Fake Solana Wallet Security Alert

• Cyberpunks are Airdropping NFTs to Solana cryptocurrency users under the guise of being notified of a new Phantom security update.
• Victims are also advised to change their passwords on all sites they use, focusing on cryptocurrency trading platforms.

Hackers are airdropping nonfungible tokens (NFTs) to Solana cryptocurrency users in disguise for notification of a new phantom security update with intention of stealing their digital assets. The hackers claim to be from the phantom team and use NFTs titled PHANTOMUPDATE.COM’ or ‘UPDATEPHANTOM.COM’ this is according to the bleeping computer.

Upon opening the NFT, users are told alerted of the new system update that has been issued for the Phantom wallet and can be downloaded by using the enclosed link or the listed website. Visit www.updatePhantom.com to get the latest security update.

The malicious software attack began two weeks ago. The swindlers intentionally add urgency and tension to the users by displaying the message.

Phantom requires all users to update their wallets. This must be done as soon as possible, failing to do so, may result in a loss of funds due to hackers exploiting the Solana network.

Reads the warning in the fake Phantom update NFT.

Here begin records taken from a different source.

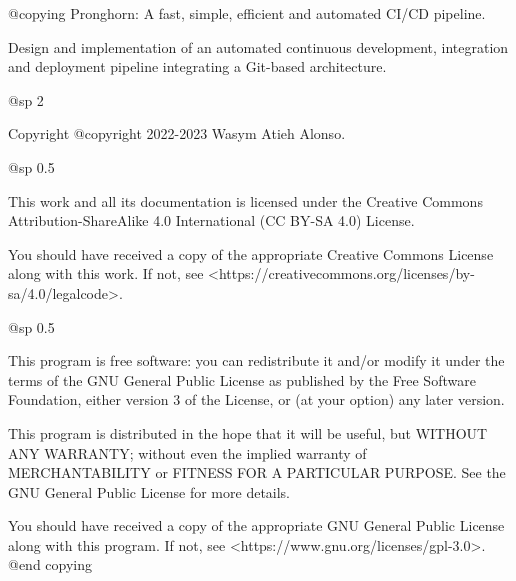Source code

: @copying
Pronghorn: A fast, simple, efficient and automated CI/CD pipeline.

Design and implementation of an automated continuous development, integration and deployment pipeline integrating a Git-based architecture.

@sp 2

Copyright @copyright{} 2022-2023 Wasym Atieh Alonso.

@sp 0.5

This work and all its documentation is licensed under the Creative Commons Attribution-ShareAlike 4.0 International (CC BY-SA 4.0) License.

You should have received a copy of the appropriate Creative Commons License along with this work. If not, see <https://creativecommons.org/licenses/by-sa/4.0/legalcode>.

@sp 0.5

This program is free software: you can redistribute it and/or modify it under the terms of the GNU General Public License as published by the Free Software Foundation, either version 3 of the License, or (at your option) any later version.

This program is distributed in the hope that it will be useful, but WITHOUT ANY WARRANTY; without even the implied warranty of MERCHANTABILITY or FITNESS FOR A PARTICULAR PURPOSE. See the GNU General Public License for more details.

You should have received a copy of the appropriate GNU General Public License along with this program. If not, see <https://www.gnu.org/licenses/gpl-3.0>.
@end copying
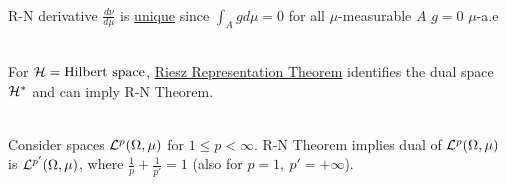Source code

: \begin{remark}\ \\
R-N derivative $\frac{d\nu}{d\mu}$ is \underline{unique} since $\int_A g d\mu = 0$ for all $\mu$-measurable $A$ \imply $g = 0$ $\mu$-a.e
\end{remark}

\begin{remark}\ \\
For $\mathcal{H} = \text{Hilbert space}$, \hyperref[RRT]{Riesz Representation Theorem} identifies the dual space $\mathcal{H}^*$ and can imply R-N Theorem.
\end{remark}

\begin{corollary}\ \\   
Consider spaces $\mathcal{L}^p(\Omega, \mu)$ for
$1 \leq p < \infty$. R-N Theorem implies dual of $\mathcal{L}^p(\Omega, \mu)$ is $\mathcal{L}^{p'}(\Omega, \mu)$, where $\frac{1}{p} + \frac{1}{p'} = 1$ (also for $p=1,\ p' = +\infty$).
\end{corollary}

When visiting this webpage from any device (desktop or mobile), the site automatically downloads a Windows batch file named Phantom_Update_2022-10-08.bat [VirusTotal] from DropBox. Previous campaigns were downloading executables named Phantom_Update_2022-10-04.exe.

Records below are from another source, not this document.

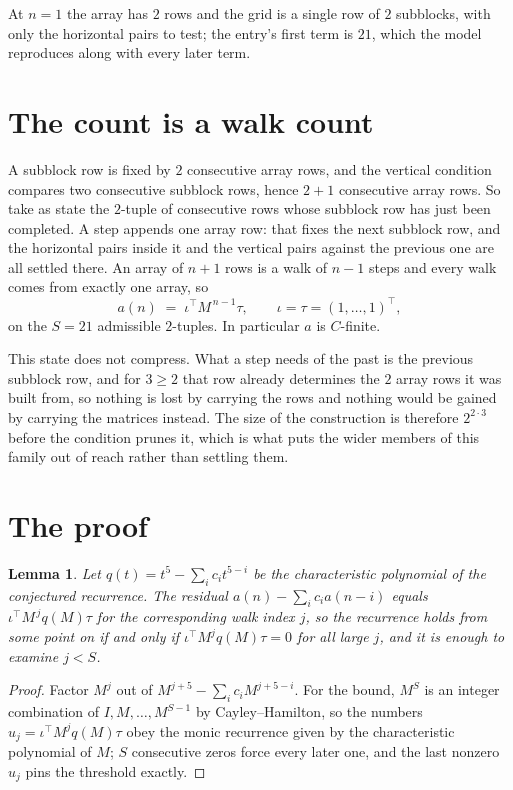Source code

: \documentclass[11pt,a4paper]{article}
\theoremstyle{plain}
\newtheorem{lemma}[theorem]{Lemma}
\theoremstyle{definition}
\begin{document}
At $n=1$ the array has $2$ rows and the grid is a single row of $2$
subblocks, with only the horizontal pairs to test; the entry's first term is
$21$, which the model reproduces along with every later term.

\section{The count is a walk count}

A subblock row is fixed by $2$ consecutive array rows, and the vertical condition compares
two consecutive subblock rows, hence $2+1$ consecutive array rows. So take as state the
$2$-tuple of consecutive rows whose subblock row has just been completed. A step appends one
array row: that fixes the next subblock row, and the horizontal pairs inside it and the
vertical pairs against the previous one are all settled there. An array of $n+1$ rows is
a walk of $n-1$ steps and every walk comes from exactly one array, so
\[
a(n)\;=\;\iota^{\!\top}M^{\,n-1}\tau,\qquad\iota=\tau=(1,\dots,1)^{\!\top},
\]
on the $S=21$ admissible $2$-tuples. In particular $a$ is $C$-finite.

This state does not compress. What a step needs of the past is the previous subblock row, and
for $3\ge2$ that row already determines the $2$ array rows it was built from, so nothing
is lost by carrying the rows and nothing would be gained by carrying the matrices instead. The
size of the construction is therefore $2^{2\cdot3}$ before the condition prunes
it, which is what puts the wider members of this family out of reach rather than settling them.

\section{The proof}

\begin{lemma}\label{lem:crit}
Let $q(t)=t^{5}-\sum_i c_it^{5-i}$ be the characteristic polynomial of the
conjectured recurrence. The residual $a(n)-\sum_ic_ia(n-i)$ equals
$\iota^{\!\top}M^{\,j}q(M)\tau$ for the corresponding walk index $j$, so the recurrence
holds from some point on if and only if $\iota^{\!\top}M^{j}q(M)\tau=0$ for all large $j$,
and it is enough to examine $j<S$.
\end{lemma}

\begin{proof}
Factor $M^{j}$ out of $M^{j+5}-\sum_ic_iM^{j+5-i}$. For the bound, $M^{S}$
is an integer combination of $I,M,\dots,M^{S-1}$ by Cayley--Hamilton, so the numbers
$u_j=\iota^{\!\top}M^{j}q(M)\tau$ obey the monic recurrence given by the characteristic
polynomial of $M$; $S$ consecutive zeros force every later one, and the last nonzero $u_j$
pins the threshold exactly.
\end{proof}
\end{document}

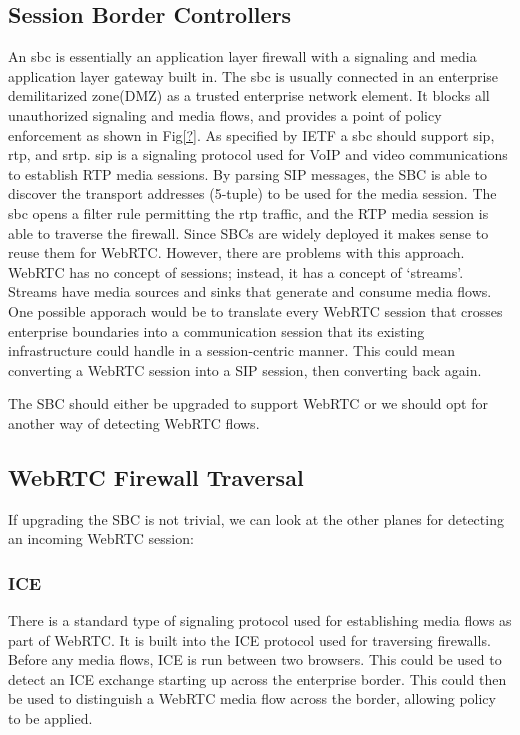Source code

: \subsection{Session Border Controllers}
An \gls{sbc} is essentially an application layer firewall with a signaling and media application layer gateway built in. The \gls{sbc} is usually connected in an enterprise demilitarized zone(DMZ) as a trusted enterprise network element. It blocks all unauthorized signaling and media flows, and provides a point of policy enforcement as shown in Fig\ref{?}. As specified by IETF\cite{sbc} a \gls{sbc} should support \gls{sip}, \gls{rtp}, and \gls{srtp}. \gls{sip} is a signaling protocol used for VoIP and video communications to establish RTP media sessions. By parsing SIP messages, the SBC is able to discover the transport addresses (5-tuple) to be used for the media session. The \gls{sbc} opens a filter rule permitting the \gls{rtp} traffic, and the RTP media session is able to traverse the firewall. Since SBCs are widely deployed it makes sense to reuse them for WebRTC. However, there are problems with this approach. WebRTC has no concept of sessions; instead, it has a concept of `streams'. Streams have media sources and sinks that generate and consume media flows. One possible apporach would be to translate every WebRTC session that crosses enterprise boundaries into a communication session that its existing infrastructure could handle in a session-centric manner. This could mean converting a WebRTC session into a SIP session, then converting back again.

The SBC should either be upgraded to support WebRTC or we should opt for another way of detecting WebRTC flows.

\subsection{WebRTC Firewall Traversal}
If upgrading the SBC is not trivial, we can look at the other planes for detecting an incoming WebRTC session:

\subsubsection{ICE}
There is a standard type of signaling protocol used for establishing media flows as part of WebRTC. It is built into the ICE protocol used for traversing firewalls. Before any media flows, ICE is run between two browsers. This could be used to detect an ICE exchange starting up across the enterprise border. This could then be used to distinguish a WebRTC media flow across the border, allowing policy to be applied.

When the batch file is initiated, it will check if it is running with administrator privileges and, if not, show a Windows UAC prompt asking for permissions.

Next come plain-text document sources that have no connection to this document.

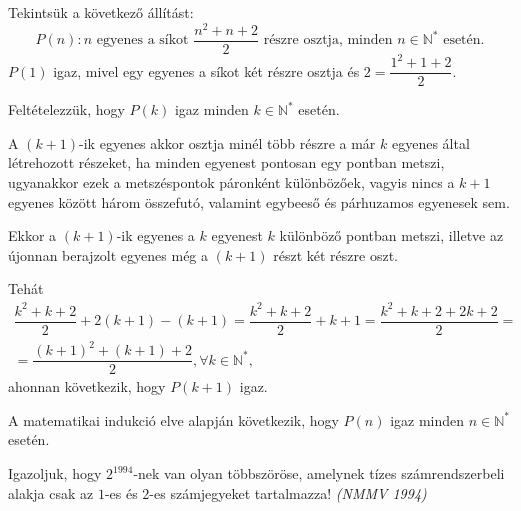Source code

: \begin{solution}
Tekintsük a következő állítást: 
\[
P(n):n\text{ egyenes a síkot }\dfrac{n^{2}+n+2}{2}\text{ részre osztja, minden }n\in\mathbb{N}^{*}\text{ esetén.}
\]
$P(1)$ igaz, mivel egy egyenes a síkot két részre osztja és $2=\dfrac{1^{2}+1+2}{2}$.

Feltételezzük, hogy $P(k)$ igaz minden $k\in\mathbb{N}^{*}$ esetén.

A $(k+1)$-ik egyenes akkor osztja minél több részre a már $k$ egyenes
által létrehozott részeket, ha minden egyenest pontosan egy pontban
metszi, ugyanakkor ezek a metszéspontok páronként különbözőek, vagyis
nincs a $k+1$ egyenes között három összefutó, valamint egybeeső és
párhuzamos egyenesek sem.

Ekkor a $(k+1)$-ik egyenes a $k$ egyenest $k$ különböző pontban
metszi, illetve az újonnan berajzolt egyenes még a $(k+1)$ részt
két részre oszt.

Tehát 
\[
\begin{array}{l}
\dfrac{k^{2}+k+2}{2}+2(k+1)-(k+1)=\dfrac{k^{2}+k+2}{2}+k+1=\dfrac{k^{2}+k+2+2k+2}{2}=\\
=\dfrac{(k+1)^{2}+(k+1)+2}{2},\forall k\in\mathbb{N}^{*},
\end{array}
\]
ahonnan következik, hogy $P(k+1)$ igaz.

A matematikai indukció elve alapján következik, hogy $P(n)$ igaz
minden $n\in\mathbb{N}^{*}$ esetén. 
\end{solution}
\begin{extraproblem}
Igazoljuk, hogy $2^{1994}$-nek van olyan többszöröse, amelynek tízes
számrendszerbeli alakja csak az $1$-es és $2$-es számjegyeket tartalmazza!
\emph{(NMMV 1994) }
\end{extraproblem}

If the UAC prompt is accepted, a PowerShell script will be launched that decrypts further commands to execute in Windows.

Gimme Gang! ✨
Security Alert! 🚨

We were alarmed of a FAKE FREE MINT PROJECT on SOLANA related to a GAMBLING PROJECT.

PLEASE CHECK ALL OFFICIAL LINKS AND SOCIALS OF ALL THREE FOUNDERS FOR ANY MAJOR ANNOUNCEMENT OF THIS SCALE!

BE CAREFUL EVERYONE! ❤️

— gimme (@nft_gimme) October 10, 2022

Ultimately, this will lead to a windll32.exe executable [VirusTotal] being downloaded from GitHub and executed from the C:\Users\<username>\AppData\Local folder.

According to VirusTotal, the windll32.exe file is a password-stealing malware that attempts to steal browser information, such as history, cookies, and passwords, as well as SSH keys and other information.

MarsStealer is an information-stealing malware launched in 2020 and steals data from all popular web browsers, two-factor authentication plugins, and multiple cryptocurrency extensions and wallets.

The goal of this campaign is likely to steal cryptocurrency wallets and passwords that would allow the threat actors to steal all crypto funds and compromise other accounts belonging to the victim.

Victims who installed the fake Phantom security update should immediately scan their computer with an antivirus program and then transfer crypto funds and assets from their existing Phantom wallet to a new one.

Victims are also advised to change their passwords on all sites they use, focusing on cryptocurrency trading platforms, online wallets, bank accounts, email, or other sensitive platforms.